## YOUR ASSIGNMENT:
Write the records out once more, exactly as they appear below.

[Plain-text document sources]
*** Block opens ***
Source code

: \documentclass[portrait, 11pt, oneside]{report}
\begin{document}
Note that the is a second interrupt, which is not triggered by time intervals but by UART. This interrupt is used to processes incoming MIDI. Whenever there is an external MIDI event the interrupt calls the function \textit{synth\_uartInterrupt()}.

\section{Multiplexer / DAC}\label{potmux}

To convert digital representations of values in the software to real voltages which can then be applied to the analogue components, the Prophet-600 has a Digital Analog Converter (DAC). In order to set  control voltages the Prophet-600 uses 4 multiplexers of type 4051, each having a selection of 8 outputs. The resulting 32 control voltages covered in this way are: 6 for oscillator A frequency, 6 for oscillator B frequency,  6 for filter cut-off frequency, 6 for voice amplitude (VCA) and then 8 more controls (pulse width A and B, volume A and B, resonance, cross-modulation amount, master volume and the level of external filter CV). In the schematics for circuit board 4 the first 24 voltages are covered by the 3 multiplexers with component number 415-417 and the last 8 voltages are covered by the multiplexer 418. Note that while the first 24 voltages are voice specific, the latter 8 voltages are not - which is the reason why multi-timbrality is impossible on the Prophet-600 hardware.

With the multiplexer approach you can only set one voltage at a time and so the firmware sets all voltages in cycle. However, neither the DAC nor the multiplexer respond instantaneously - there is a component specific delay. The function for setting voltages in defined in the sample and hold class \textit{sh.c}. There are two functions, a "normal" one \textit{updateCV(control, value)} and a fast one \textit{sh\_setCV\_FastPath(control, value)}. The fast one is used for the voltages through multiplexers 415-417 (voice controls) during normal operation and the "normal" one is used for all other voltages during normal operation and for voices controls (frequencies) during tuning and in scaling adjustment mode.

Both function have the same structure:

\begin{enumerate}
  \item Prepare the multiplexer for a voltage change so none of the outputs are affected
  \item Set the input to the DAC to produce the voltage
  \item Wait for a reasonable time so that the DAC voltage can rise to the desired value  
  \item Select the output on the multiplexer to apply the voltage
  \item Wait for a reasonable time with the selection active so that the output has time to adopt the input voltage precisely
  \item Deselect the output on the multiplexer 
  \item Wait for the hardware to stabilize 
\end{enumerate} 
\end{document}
*** Block closes ***
## OUTPUT FOR THIS TASK:
Source code

: \documentclass[portrait, 11pt, oneside]{report}
\begin{document}
Note that the is a second interrupt, which is not triggered by time intervals but by UART. This interrupt is used to processes incoming MIDI. Whenever there is an external MIDI event the interrupt calls the function \textit{synth\_uartInterrupt()}.

\section{Multiplexer / DAC}\label{potmux}

To convert digital representations of values in the software to real voltages which can then be applied to the analogue components, the Prophet-600 has a Digital Analog Converter (DAC). In order to set  control voltages the Prophet-600 uses 4 multiplexers of type 4051, each having a selection of 8 outputs. The resulting 32 control voltages covered in this way are: 6 for oscillator A frequency, 6 for oscillator B frequency,  6 for filter cut-off frequency, 6 for voice amplitude (VCA) and then 8 more controls (pulse width A and B, volume A and B, resonance, cross-modulation amount, master volume and the level of external filter CV). In the schematics for circuit board 4 the first 24 voltages are covered by the 3 multiplexers with component number 415-417 and the last 8 voltages are covered by the multiplexer 418. Note that while the first 24 voltages are voice specific, the latter 8 voltages are not - which is the reason why multi-timbrality is impossible on the Prophet-600 hardware.

With the multiplexer approach you can only set one voltage at a time and so the firmware sets all voltages in cycle. However, neither the DAC nor the multiplexer respond instantaneously - there is a component specific delay. The function for setting voltages in defined in the sample and hold class \textit{sh.c}. There are two functions, a "normal" one \textit{updateCV(control, value)} and a fast one \textit{sh\_setCV\_FastPath(control, value)}. The fast one is used for the voltages through multiplexers 415-417 (voice controls) during normal operation and the "normal" one is used for all other voltages during normal operation and for voices controls (frequencies) during tuning and in scaling adjustment mode.

Both function have the same structure:

\begin{enumerate}
  \item Prepare the multiplexer for a voltage change so none of the outputs are affected
  \item Set the input to the DAC to produce the voltage
  \item Wait for a reasonable time so that the DAC voltage can rise to the desired value  
  \item Select the output on the multiplexer to apply the voltage
  \item Wait for a reasonable time with the selection active so that the output has time to adopt the input voltage precisely
  \item Deselect the output on the multiplexer 
  \item Wait for the hardware to stabilize 
\end{enumerate} 
\end{document}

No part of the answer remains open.